Father's Day Warning
Don't get your dad a golf gift: They're worse than an Erica Rose DVD collection
It's Father's Day weekend, which means that golf gifts are flying off the shelves of many area retailers. "Golf gifts" was one of the top Internet searches over the last several days.
To which I can only say ... DON'T DO IT!
Save your dad, your father-in-law, your grandpa, your husband, whoever from having to feign excitement over something from what's largely the worst collective gift category ever dreamed up. Golf gifts are universally horrifically bad — and no one hates them more than real golfers. Yet, non-golfers cannot help but turn to a bad golf gift — and this is pretty much an oxymoron, they're almost all bad — whenever they need a gift for anyone they know who golfs.
Now, if you're going to give dad a golf trip to some exotic location like St. Andrews or Pebble Beach — or even one to sort of a cheesy one like Myrtle Beach — by all means, go ahead. Or even just an afternoon at a local course. Golfers love to actually play golf.
If you want to seem like you're in the know, book a package to Erin Hills — the out-of-the-way Wisconsin course that was just awarded the 2017 U.S. Open or Seattle-area wonder Chambers Bay. Every real golfer has known about Erin Hills and Chambers Bay for years, but you'll still seem light years ahead of your fellow non-golfing gifters.
If you don't have the means to drop that kind of gift and you're still fixated on going with a "golf gift," a pack of Pro V1s are acceptable. Don't make the mistake of thinking that you can determine what a good golf ball is by looking at the packaging. Pro V1s are essentially the only safe ball gift for any golfer. No one's ever turned down Pro Vs no matter their skill level or income status.
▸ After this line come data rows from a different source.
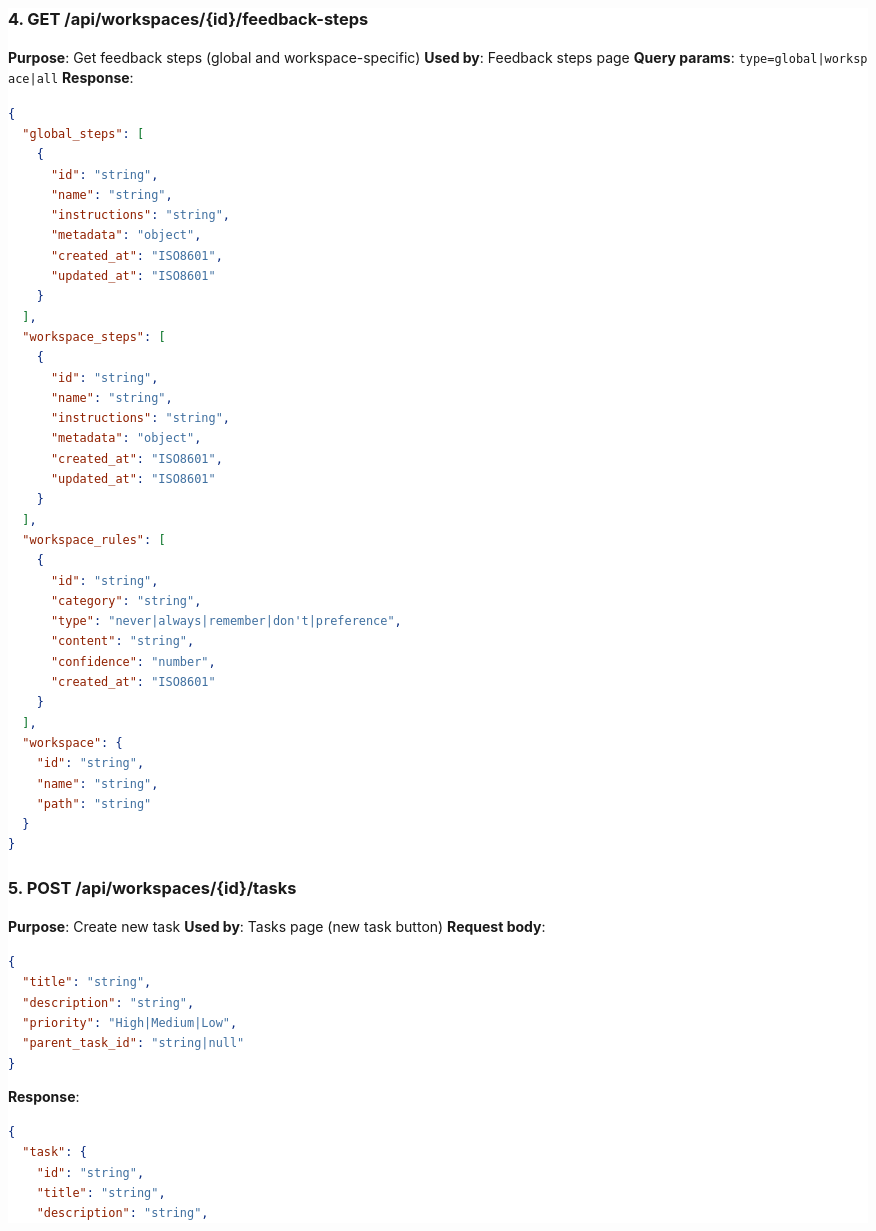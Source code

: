 ### 4. GET /api/workspaces/{id}/feedback-steps  
**Purpose**: Get feedback steps (global and workspace-specific)
**Used by**: Feedback steps page
**Query params**: `type=global|workspace|all`
**Response**:
```json
{
  "global_steps": [
    {
      "id": "string",
      "name": "string",
      "instructions": "string",
      "metadata": "object",
      "created_at": "ISO8601",
      "updated_at": "ISO8601"
    }
  ],
  "workspace_steps": [
    {
      "id": "string", 
      "name": "string",
      "instructions": "string",
      "metadata": "object",
      "created_at": "ISO8601",
      "updated_at": "ISO8601"
    }
  ],
  "workspace_rules": [
    {
      "id": "string",
      "category": "string",
      "type": "never|always|remember|don't|preference",
      "content": "string",
      "confidence": "number",
      "created_at": "ISO8601"
    }
  ],
  "workspace": {
    "id": "string",
    "name": "string",
    "path": "string"
  }
}
```

### 5. POST /api/workspaces/{id}/tasks
**Purpose**: Create new task
**Used by**: Tasks page (new task button)
**Request body**:
```json
{
  "title": "string",
  "description": "string",
  "priority": "High|Medium|Low",
  "parent_task_id": "string|null"
}
```
**Response**:
```json
{
  "task": {
    "id": "string",
    "title": "string", 
    "description": "string",
```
And that's your complete rundown of good golf gifts.
Everything else ... stay completely away from.
Especially, the unwearable T-shirts, the ridiculous gag items, the vomit-inducing "inspirational" plaques and the self-righteous, amazingly-wordy books that dominate the golf gift category.
No golfer wants to receive any of these things. And if you claim otherwise, you should show up unannounced at your victim ... er, gift receiver's ... house and see where your collection of golf gifts usually resides.
Every golfer I know has a bunch of completely useless golf gifts stuffed away in the corner of a garage, the back of a closet or up in an attic. When I took a job at WorldGolf.com in the early 2000s, my mom and dad suddenly decided that I needed "golf gifts" — even though I'd golfed for years before. So suddenly, every Christmas and birthday would bring shirts that could only be used as rags, plaques that were reserved for door props and books that we're never opened.
It doesn't matter how much you think you knowthe golfer in your life. You don't if you're ever getting him or her a golf gift.
Think of the most sophisticated golfer you know, the guy who's more than a little stuck up, the guy who needs to prove to you how smart he is. You'd be better off giving even that guy an Erica Rose DVD collection that includes a free lifesized poster of Erica's dog (they really should make this!) rather than a golf gift.